Database Migrations in CI/CD: Stop Nuking Production With That ALTER TABLE 🗄️💥
Database Migrations in CI/CD: Stop Nuking Production With That ALTER TABLE 🗄️💥
True story, Friday 5:47 PM:
The deploy looked clean. Tests green. Staging passed. I hit merge, the pipeline ran, migrations executed, and within 30 seconds our error rate went from 0.1% to 94%.
The migration had renamed a column. The old code — still running on two app servers that hadn't rolled over yet — was querying the old name. We'd just made half our fleet talk to a database that no longer spoke the same language.
After countless deployments, I've made peace with one truth: your CI/CD pipeline doesn't care about your weekend plans.

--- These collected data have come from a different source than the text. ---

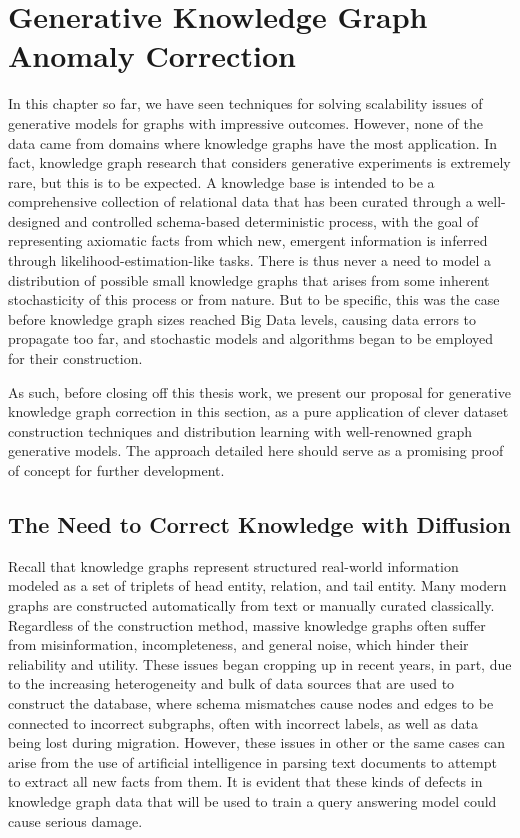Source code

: \section{Generative Knowledge Graph Anomaly Correction}
\label{sec: kg_generation}

In this chapter so far, we have seen techniques for solving scalability issues of generative models for graphs with impressive outcomes. However, none of the data came from domains where knowledge graphs have the most application. In fact, knowledge graph research that considers generative experiments is extremely rare, but this is to be expected. A knowledge base is intended to be a comprehensive collection of relational data that has been curated through a well-designed and controlled schema-based deterministic process, with the goal of representing axiomatic facts from which new, emergent information is inferred through likelihood-estimation-like tasks. There is thus never a need to model a distribution of possible small knowledge graphs that arises from some inherent stochasticity of this process or from nature. But to be specific, this was the case before knowledge graph sizes reached Big Data levels, causing data errors to propagate too far, and stochastic models and algorithms began to be employed for their construction. 

As such, before closing off this thesis work, we present our proposal for generative knowledge graph correction in this section, as a pure application of clever dataset construction techniques and distribution learning with well-renowned graph generative models. The approach detailed here should serve as a promising proof of concept for further development. 

\subsection{The Need to Correct Knowledge with Diffusion}

Recall that knowledge graphs represent structured real-world information modeled as a set of triplets
of head entity, relation, and tail entity. Many modern graphs are constructed automatically from
text or manually curated classically. Regardless of the construction method, massive knowledge graphs often suffer from misinformation, incompleteness, and general noise, which hinder their reliability and utility. These issues began cropping up in recent years, in part, due to the increasing heterogeneity and bulk of data sources that are used to construct the database, where schema mismatches cause nodes and edges to be connected to incorrect subgraphs, often with incorrect labels, as well as data being lost during migration. However, these issues in other or the same cases can arise from the use of artificial intelligence in parsing text documents to attempt to extract all new facts from them. It is evident that these kinds of defects in knowledge graph data that will be used to train a query answering model could cause serious damage.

The Classic Mistake: Migrate First, Think Later 💀
Most teams start with this setup and wonder why it causes pain:
# The "YOLO migrations" pipeline
deploy:
steps:
- name: Run migrations
run: php artisan migrate --force
# 🔥 Runs with zero safety checks
# 🔥 Destroys data if you wrote it wrong
# 🔥 Breaks running app servers mid-deploy
# 🔥 No rollback plan
- name: Deploy new code
run: ./deploy.sh
Run migrations, deploy code. Simple. Works great until it catastrophically doesn't.
The problem? Your database and your application aren't a single atomic unit. During a rolling deployment, you have old code talking to a new schema, or new code talking to an old schema. Both are recipes for 3 AM pages.
The Expand/Contract Pattern: Migrations That Don't Murder Your App 🧠
The secret is treating schema changes as a two-phase process. Every "breaking" migration becomes a backwards-compatible migration followed by a cleanup migration, deployed separately.
Phase 1 (Expand): Add the new thing without removing the old thing.
Phase 2 (Contract): Remove the old thing once all code uses the new thing.
The Column Rename That Broke Us (Revisited)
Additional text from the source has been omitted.